▸ **What needs to be done**:
Gather all lines in the entries below that include the word "forall".

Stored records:
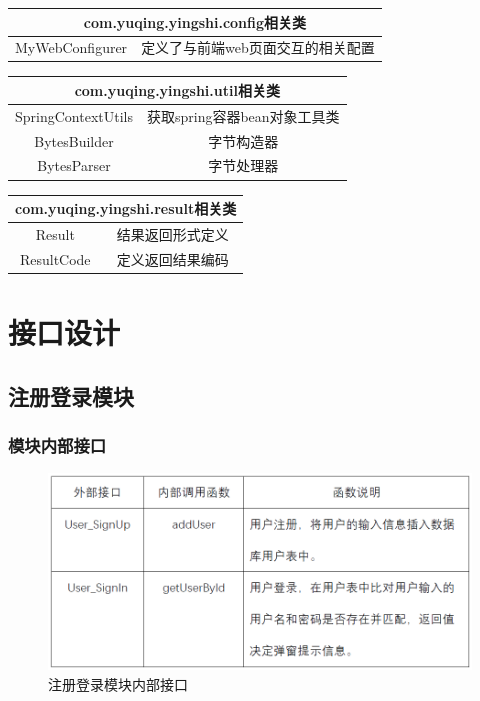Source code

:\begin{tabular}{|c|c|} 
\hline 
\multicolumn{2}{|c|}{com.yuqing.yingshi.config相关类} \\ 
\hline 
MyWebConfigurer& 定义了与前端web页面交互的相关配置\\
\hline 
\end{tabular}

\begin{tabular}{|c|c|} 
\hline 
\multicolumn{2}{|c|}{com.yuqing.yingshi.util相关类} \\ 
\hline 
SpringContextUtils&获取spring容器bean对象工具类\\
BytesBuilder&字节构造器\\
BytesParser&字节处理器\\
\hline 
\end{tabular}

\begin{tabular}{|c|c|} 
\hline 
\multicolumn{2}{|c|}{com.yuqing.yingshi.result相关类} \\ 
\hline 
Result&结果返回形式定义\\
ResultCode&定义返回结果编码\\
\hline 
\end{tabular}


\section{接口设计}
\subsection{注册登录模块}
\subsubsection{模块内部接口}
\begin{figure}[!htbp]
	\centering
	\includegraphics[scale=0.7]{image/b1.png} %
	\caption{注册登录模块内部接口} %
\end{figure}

* * *

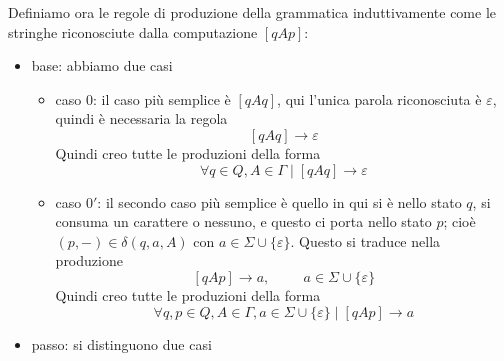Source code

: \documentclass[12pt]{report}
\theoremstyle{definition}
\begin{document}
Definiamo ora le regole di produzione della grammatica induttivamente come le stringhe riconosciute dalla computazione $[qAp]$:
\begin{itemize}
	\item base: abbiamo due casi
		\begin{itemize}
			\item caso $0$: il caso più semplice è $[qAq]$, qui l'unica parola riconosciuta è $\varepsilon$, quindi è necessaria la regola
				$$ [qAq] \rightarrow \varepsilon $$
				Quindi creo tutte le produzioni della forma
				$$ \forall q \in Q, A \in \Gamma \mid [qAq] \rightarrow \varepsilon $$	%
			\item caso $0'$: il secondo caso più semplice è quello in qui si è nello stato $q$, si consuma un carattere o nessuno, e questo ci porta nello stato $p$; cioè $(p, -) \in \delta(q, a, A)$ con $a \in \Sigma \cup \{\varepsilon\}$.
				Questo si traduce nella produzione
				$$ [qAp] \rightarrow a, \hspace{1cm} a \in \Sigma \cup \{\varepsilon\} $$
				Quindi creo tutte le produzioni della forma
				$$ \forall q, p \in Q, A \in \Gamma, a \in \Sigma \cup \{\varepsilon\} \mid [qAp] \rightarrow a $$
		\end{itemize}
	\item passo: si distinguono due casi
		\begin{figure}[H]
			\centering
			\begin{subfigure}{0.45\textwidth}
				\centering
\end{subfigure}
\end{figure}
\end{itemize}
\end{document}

...

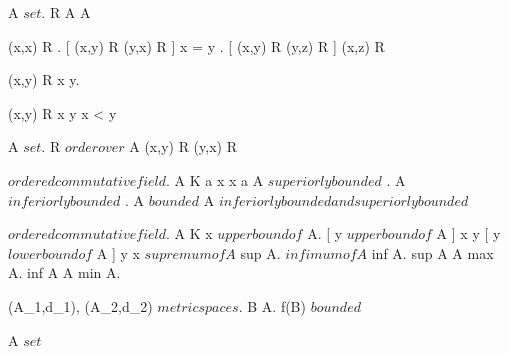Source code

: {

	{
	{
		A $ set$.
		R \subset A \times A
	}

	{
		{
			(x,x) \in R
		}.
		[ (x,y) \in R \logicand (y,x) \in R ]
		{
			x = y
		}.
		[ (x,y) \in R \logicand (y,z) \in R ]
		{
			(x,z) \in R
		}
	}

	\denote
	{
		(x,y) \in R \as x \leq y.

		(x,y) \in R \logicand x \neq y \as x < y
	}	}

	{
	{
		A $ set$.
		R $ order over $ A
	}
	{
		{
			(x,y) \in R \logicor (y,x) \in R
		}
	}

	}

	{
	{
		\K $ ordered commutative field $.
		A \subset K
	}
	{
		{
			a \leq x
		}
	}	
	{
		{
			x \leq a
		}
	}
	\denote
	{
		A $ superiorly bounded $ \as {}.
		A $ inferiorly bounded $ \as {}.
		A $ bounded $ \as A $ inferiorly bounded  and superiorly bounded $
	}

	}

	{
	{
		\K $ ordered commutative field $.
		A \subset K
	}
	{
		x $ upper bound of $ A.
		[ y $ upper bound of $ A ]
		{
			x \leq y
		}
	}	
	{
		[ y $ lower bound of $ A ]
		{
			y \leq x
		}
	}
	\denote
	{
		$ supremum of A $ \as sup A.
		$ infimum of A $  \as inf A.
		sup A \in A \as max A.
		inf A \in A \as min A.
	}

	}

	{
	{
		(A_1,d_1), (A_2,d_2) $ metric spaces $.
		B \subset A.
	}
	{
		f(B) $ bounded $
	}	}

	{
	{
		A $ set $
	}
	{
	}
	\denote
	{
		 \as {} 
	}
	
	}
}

▸ **Response for this exercise**:
				$$ \forall q \in Q, A \in \Gamma \mid [qAq] \rightarrow \varepsilon $$	%
				$$ \forall q, p \in Q, A \in \Gamma, a \in \Sigma \cup \{\varepsilon\} \mid [qAp] \rightarrow a $$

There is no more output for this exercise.